Carlos Ferrand : Un pays tranquille
La seule chose que je n’aime pas de la notion d’accommodement raisonnable, c’est son nom. Si au moins on pouvait l’appeler "Ah! Comme l’immigration me fait bander!", je serais plus heureux. Mais soyons positifs. Ce qui m’a fait souffrir le plus pendant mes 30 ans de vie au Québec, c’est le silence et l’absence de discours sur ce sujet. Je suis ravi de voir qu’enfin on parle, qu’on dit les choses.

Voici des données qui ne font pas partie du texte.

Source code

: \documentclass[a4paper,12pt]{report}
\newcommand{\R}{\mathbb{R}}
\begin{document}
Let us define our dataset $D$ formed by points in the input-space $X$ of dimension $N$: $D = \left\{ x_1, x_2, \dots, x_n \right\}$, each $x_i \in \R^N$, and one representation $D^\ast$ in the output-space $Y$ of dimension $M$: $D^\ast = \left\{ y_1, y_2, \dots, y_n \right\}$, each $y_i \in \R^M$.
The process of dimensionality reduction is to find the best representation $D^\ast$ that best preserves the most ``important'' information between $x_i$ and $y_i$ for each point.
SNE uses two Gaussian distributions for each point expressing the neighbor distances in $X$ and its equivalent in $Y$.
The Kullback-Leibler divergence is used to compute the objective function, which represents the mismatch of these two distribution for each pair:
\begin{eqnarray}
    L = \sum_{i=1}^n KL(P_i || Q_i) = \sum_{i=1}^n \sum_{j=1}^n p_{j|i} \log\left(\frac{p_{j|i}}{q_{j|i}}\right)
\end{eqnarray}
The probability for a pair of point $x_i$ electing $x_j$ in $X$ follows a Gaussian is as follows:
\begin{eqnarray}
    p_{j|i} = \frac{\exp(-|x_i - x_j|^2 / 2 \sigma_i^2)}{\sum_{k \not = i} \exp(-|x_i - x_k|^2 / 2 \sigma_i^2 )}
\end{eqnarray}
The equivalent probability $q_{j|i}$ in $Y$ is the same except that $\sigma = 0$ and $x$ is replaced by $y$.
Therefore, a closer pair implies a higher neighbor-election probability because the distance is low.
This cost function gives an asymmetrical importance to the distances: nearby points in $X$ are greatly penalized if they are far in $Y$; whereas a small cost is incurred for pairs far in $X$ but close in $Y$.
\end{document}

On ne pourra plus jamais affirmer: "Ici, on n’est pas racistes." La commission aura mis au jour cet état de fait. Est-ce que ça veut dire que les Québécois sont plus racistes que les autres? Pas du tout. Mais est-ce que savoir qu’il y a autant de racisme ici qu’ailleurs est une bonne nouvelle? Non. Le racisme n’est ni normal ni naturel, ce n’est pas inhérent à la nature humaine. Je regarde nos enfants, éduqués dans des écoles où les élèves viennent de partout dans le monde. On n’y sent pas l’attitude typique du misonéiste. Misonéisme: peur quasi superstitieuse de tout ce qui est nouveau ou différent.
J’en veux beaucoup aux titres sensationnalistes des médias qui mettent l’accent sur les extrêmes, mais il ne faut pas non plus les blâmer pour ce qui arrive. Les médias n’inventent rien, c’est juste que souvent ils jouent leurs sales petits jeux pour vendre plus.
Je suis surpris de constater autant d’hostilité envers les femmes voilées. Étant donné que je ne la ressens pas, je ne comprends pas complètement cette réaction viscérale contre elles. C’est peut-être à cause de mes origines péruviennes, pays où la grande majorité des gens appartiennent à une culture qui n’est pas occidentale.
Je suis fier de vivre dans une ville où l’on peut voir des gens de partout dans le monde. En même temps, si la richesse de notre monde réside dans la variété de ses cultures, j’espère que celle des "pures laines", blancs, québécois et francophones, sera aussi préservée. La grande richesse du Canada, une des raisons pour lesquelles nous, immigrants, venons vivre ici, c’est qu’on y vit en paix. C’est un pays tranquille. Alors il n’est pas question de laisser les religions se mêler du pouvoir et que les symboles religieux pénètrent l’univers laïque. Et qu’on ne vienne pas me dire qu’il faut faire une exception pour le crucifix, autrement j’appelle Richard Desjardins pour qu’il explique une chose ou deux sur le véritable sens de "peuple fondateur".